Note also that in the Gemora Shabbos 118b it says as follows: “Rabbi Yossi says, ‘I never opposed the words of my friends [fellow rabbis]. I know about myself that I am not a Cohen but when my friends said to me to go up to the duchan I would go up.” Tosafot comments that Rabbi Yossi didn’t know what prohibition there would be involved in him [listening to his fellow rabbis to go up to the duchan] other than the [rabbinic prohibition] of making a needless blessing [that only the Cohanim are allowed to say for the ‘lifting of hands’. By the way, it was explained to this translator that perhaps Rabbi Yossi’s “friends”, the fellow rabbis, would have the authority to override something that was just a rabbinic prohibition.]Note that these few words of Tosafot have caused much rabbinic literature to be written amongst the Rishonim and Acharonim to attempt to explain these words of Tosafot. How can they say that the only prohibition would be on making a needless blessing? Isn’t a non-Cohen who does “lifting of hands” transgressing a “positive prohibition”? Also, the words of the Rabbi Yossi himself in the Gemora are extremely hard to understand. How could it be that he himself was not concerned about transgressing this prohibition of “lifting the hands” by a non-Cohen? In all the words of the commentators on this question, I have not found a satisfactory explanation.

[Therefore], I won’t restrain myself from explaining this in a new and amazing way that I saw in the introduction to the book by Rav Yerucham. He quotes this story of Rabbi Yossi but instead of the phrase “I know about myself that I am not a Cohen” amends the wording to be “I know about myself that I am not worthy”.

According to this way of reading the text when it says that his friends wanted him to go up to the raised platform, it was not to give the priestly blessing but rather to go up to the raised platform where the great sages would give speeches to the people.

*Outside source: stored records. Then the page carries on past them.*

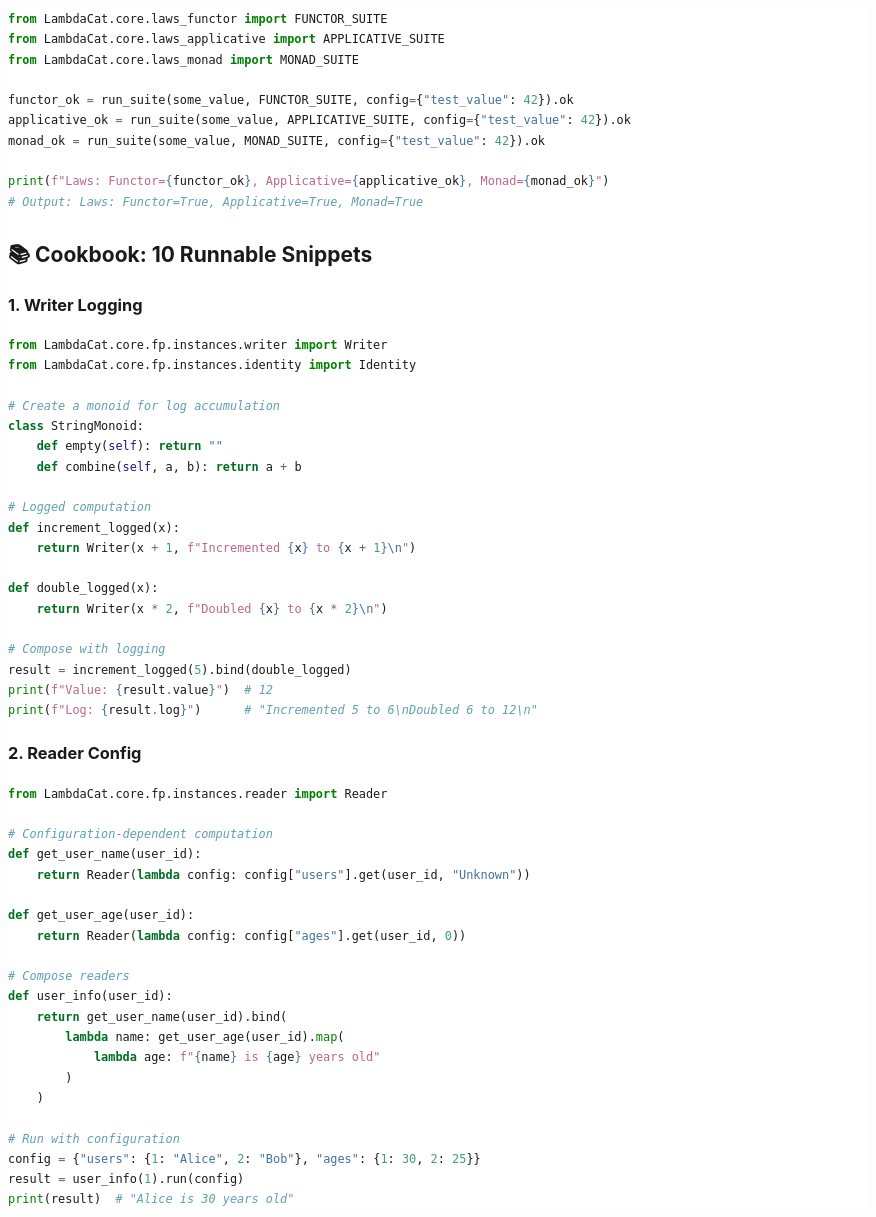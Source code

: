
 ```python
from LambdaCat.core.laws_functor import FUNCTOR_SUITE
from LambdaCat.core.laws_applicative import APPLICATIVE_SUITE
from LambdaCat.core.laws_monad import MONAD_SUITE

functor_ok = run_suite(some_value, FUNCTOR_SUITE, config={"test_value": 42}).ok
applicative_ok = run_suite(some_value, APPLICATIVE_SUITE, config={"test_value": 42}).ok
monad_ok = run_suite(some_value, MONAD_SUITE, config={"test_value": 42}).ok

print(f"Laws: Functor={functor_ok}, Applicative={applicative_ok}, Monad={monad_ok}")
# Output: Laws: Functor=True, Applicative=True, Monad=True
```

## 📚 Cookbook: 10 Runnable Snippets

### 1. Writer Logging

```python
from LambdaCat.core.fp.instances.writer import Writer
from LambdaCat.core.fp.instances.identity import Identity

# Create a monoid for log accumulation
class StringMonoid:
    def empty(self): return ""
    def combine(self, a, b): return a + b

# Logged computation
def increment_logged(x):
    return Writer(x + 1, f"Incremented {x} to {x + 1}\n")

def double_logged(x):
    return Writer(x * 2, f"Doubled {x} to {x * 2}\n")

# Compose with logging
result = increment_logged(5).bind(double_logged)
print(f"Value: {result.value}")  # 12
print(f"Log: {result.log}")      # "Incremented 5 to 6\nDoubled 6 to 12\n"
```

### 2. Reader Config

```python
from LambdaCat.core.fp.instances.reader import Reader

# Configuration-dependent computation
def get_user_name(user_id):
    return Reader(lambda config: config["users"].get(user_id, "Unknown"))

def get_user_age(user_id):
    return Reader(lambda config: config["ages"].get(user_id, 0))

# Compose readers
def user_info(user_id):
    return get_user_name(user_id).bind(
        lambda name: get_user_age(user_id).map(
            lambda age: f"{name} is {age} years old"
        )
    )

# Run with configuration
config = {"users": {1: "Alice", 2: "Bob"}, "ages": {1: 30, 2: 25}}
result = user_info(1).run(config)
print(result)  # "Alice is 30 years old"
```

The duchan was a place that was high and stood out similar to an “itstabah”. As it says in the Gemora Baba Basra 21a: “they sat at the head of the “duchna”. Also the “Aruch” it notes that in the language of Ishmaelim, they call an “itztabah” a “duchan”. This is why in Gemora Megilla 3a and it other places it mentions the Leviim in their “duchans”.

If this is the case, then the issue with Rabbi Yossi was not about “lifting of hands” but rather about him [not wanting to go up, but ultimately listening to his friends to indeed] go up to the raised platform to give a speech to the people. The text of the Gemora merely needs amendation to “kedai” from “kohen”

Editor’s note: The Torah Temimah’s enthusiasm and excitement at not restraining himself from explaining the story of Rabbi Yossi in a new and amazing way is contagious.